Records drawn from a dataset
=== Begin Enclosure ===

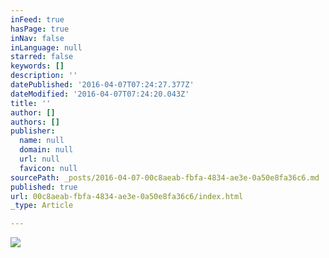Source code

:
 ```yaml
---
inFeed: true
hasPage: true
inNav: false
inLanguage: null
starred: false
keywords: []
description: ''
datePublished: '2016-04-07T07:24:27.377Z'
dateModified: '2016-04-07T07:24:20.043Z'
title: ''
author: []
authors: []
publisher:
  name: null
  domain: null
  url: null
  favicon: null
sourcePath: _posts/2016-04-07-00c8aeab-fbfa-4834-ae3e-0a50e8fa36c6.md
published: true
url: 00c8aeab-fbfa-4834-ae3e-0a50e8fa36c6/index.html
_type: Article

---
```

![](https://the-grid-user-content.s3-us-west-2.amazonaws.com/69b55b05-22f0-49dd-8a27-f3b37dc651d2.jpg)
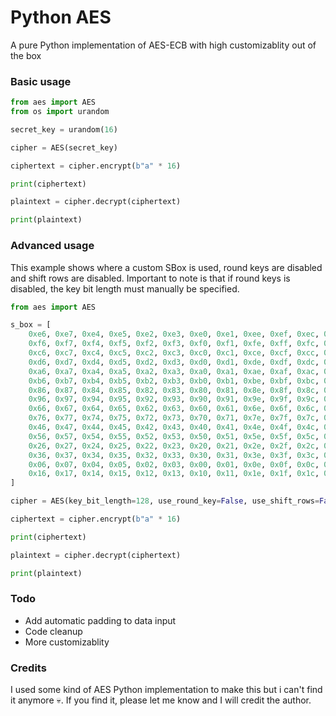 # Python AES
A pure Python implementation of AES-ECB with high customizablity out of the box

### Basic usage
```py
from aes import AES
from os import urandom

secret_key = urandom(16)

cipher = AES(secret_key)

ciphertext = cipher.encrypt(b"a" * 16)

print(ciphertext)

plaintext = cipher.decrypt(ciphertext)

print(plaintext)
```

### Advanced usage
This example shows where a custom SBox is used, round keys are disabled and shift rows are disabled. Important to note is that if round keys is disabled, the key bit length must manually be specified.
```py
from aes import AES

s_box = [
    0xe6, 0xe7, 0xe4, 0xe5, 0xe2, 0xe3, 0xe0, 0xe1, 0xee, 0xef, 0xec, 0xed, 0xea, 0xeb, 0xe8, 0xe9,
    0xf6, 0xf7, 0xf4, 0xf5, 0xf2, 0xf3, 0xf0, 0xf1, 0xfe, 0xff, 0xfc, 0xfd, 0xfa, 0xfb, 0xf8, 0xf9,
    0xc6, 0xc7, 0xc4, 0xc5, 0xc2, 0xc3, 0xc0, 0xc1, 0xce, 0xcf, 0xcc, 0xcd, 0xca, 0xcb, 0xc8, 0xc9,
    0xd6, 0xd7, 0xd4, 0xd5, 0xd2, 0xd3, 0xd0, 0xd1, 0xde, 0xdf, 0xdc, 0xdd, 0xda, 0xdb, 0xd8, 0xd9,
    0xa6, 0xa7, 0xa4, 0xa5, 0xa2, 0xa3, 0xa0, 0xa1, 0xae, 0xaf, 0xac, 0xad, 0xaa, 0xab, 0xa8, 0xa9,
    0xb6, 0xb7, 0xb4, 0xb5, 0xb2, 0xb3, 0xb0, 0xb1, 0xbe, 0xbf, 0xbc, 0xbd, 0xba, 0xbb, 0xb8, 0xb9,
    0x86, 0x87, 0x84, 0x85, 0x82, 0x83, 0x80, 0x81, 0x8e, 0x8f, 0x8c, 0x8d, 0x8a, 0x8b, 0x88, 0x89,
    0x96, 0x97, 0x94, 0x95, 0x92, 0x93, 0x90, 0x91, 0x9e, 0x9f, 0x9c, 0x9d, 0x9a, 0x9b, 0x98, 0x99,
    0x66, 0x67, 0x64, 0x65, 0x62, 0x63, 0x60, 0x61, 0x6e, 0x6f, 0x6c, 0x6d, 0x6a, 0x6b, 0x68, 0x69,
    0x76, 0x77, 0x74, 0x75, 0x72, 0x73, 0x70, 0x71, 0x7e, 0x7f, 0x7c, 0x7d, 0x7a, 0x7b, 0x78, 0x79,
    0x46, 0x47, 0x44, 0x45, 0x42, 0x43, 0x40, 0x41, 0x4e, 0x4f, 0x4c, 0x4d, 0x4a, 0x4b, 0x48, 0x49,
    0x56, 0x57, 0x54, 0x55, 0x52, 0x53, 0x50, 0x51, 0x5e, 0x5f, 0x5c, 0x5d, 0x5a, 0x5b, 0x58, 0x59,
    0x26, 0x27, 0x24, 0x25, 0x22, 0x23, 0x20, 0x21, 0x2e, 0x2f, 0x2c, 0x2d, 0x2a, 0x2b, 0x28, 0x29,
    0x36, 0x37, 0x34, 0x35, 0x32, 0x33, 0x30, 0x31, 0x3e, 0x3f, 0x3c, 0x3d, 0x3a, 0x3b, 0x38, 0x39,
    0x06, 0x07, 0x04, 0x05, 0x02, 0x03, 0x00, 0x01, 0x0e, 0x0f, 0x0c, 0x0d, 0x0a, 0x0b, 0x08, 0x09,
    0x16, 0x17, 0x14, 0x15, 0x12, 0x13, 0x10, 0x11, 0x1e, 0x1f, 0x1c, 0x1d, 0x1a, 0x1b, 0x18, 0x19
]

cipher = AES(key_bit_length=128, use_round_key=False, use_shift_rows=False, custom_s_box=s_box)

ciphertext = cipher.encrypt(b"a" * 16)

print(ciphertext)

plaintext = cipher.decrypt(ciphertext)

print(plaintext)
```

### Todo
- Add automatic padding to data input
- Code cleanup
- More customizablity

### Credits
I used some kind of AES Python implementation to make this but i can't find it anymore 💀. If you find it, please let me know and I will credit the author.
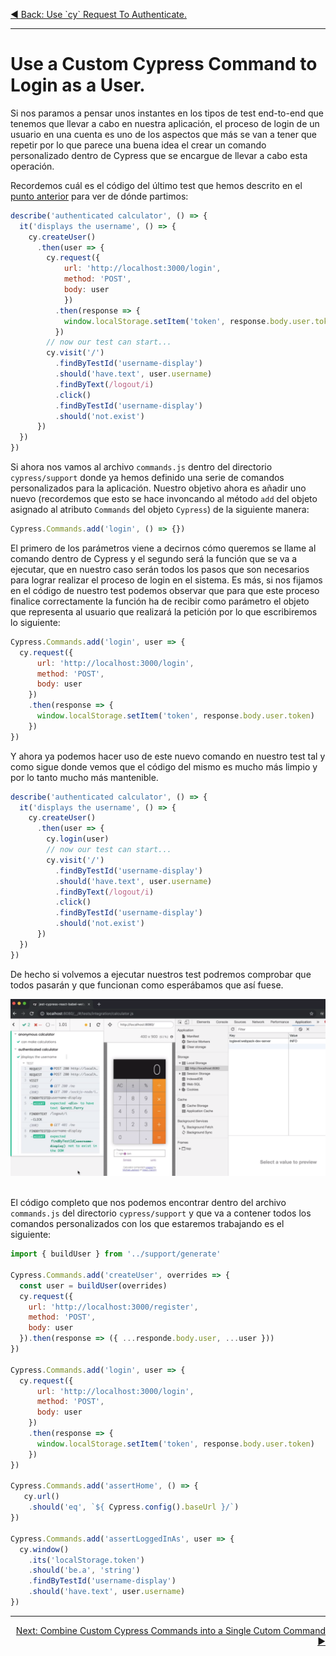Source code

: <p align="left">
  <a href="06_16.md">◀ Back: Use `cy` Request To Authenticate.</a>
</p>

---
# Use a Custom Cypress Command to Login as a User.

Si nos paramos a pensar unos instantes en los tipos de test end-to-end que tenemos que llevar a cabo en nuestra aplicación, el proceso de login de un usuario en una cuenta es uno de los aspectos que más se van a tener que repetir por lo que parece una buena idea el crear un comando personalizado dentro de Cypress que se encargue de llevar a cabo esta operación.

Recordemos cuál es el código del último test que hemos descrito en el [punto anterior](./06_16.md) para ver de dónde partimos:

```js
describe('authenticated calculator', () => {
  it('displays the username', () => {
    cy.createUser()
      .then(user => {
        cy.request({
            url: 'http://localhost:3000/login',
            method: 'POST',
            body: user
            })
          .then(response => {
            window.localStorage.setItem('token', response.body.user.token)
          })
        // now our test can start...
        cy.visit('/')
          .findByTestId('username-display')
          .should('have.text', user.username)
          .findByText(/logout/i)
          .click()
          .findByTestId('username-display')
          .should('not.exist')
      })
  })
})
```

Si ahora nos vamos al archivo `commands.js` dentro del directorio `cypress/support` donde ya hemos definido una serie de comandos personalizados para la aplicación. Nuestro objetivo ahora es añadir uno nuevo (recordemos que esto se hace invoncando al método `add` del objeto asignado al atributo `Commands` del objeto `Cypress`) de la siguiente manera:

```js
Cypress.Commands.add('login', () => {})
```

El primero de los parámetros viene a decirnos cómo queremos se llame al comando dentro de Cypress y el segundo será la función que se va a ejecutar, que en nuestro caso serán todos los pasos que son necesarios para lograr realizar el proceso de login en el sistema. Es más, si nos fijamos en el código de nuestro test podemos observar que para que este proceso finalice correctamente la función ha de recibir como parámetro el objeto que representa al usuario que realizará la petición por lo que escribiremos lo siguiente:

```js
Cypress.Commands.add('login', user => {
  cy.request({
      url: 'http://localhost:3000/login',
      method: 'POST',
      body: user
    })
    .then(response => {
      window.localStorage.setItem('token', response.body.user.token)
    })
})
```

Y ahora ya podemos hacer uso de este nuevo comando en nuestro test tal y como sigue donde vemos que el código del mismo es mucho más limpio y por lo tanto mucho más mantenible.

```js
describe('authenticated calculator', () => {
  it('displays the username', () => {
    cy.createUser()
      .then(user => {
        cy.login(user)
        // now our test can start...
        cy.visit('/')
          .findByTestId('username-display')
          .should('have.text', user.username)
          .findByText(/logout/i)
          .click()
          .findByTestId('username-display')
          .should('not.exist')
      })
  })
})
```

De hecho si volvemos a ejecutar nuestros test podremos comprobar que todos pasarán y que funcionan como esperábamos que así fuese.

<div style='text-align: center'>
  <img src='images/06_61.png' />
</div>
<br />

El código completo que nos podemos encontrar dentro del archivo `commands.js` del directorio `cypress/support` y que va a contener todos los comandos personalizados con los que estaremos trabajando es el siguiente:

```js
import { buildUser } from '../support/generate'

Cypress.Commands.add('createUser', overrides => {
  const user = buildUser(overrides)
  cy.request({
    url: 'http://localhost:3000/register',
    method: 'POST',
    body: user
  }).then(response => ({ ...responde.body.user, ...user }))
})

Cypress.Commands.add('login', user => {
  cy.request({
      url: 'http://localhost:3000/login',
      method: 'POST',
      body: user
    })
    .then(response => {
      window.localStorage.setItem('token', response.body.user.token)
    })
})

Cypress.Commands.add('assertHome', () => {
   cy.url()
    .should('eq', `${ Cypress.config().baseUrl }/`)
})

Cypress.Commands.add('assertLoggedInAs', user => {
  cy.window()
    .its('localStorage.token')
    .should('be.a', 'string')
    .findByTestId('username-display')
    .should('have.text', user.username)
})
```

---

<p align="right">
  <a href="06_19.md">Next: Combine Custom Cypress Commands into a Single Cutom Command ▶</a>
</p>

=== End Enclosure ===

WHAT TO WORK ON: Please give the number of lines in the entries that contain the word "localhost", and nothing besides it.

ANSWER TO THIS PROBLEM: 4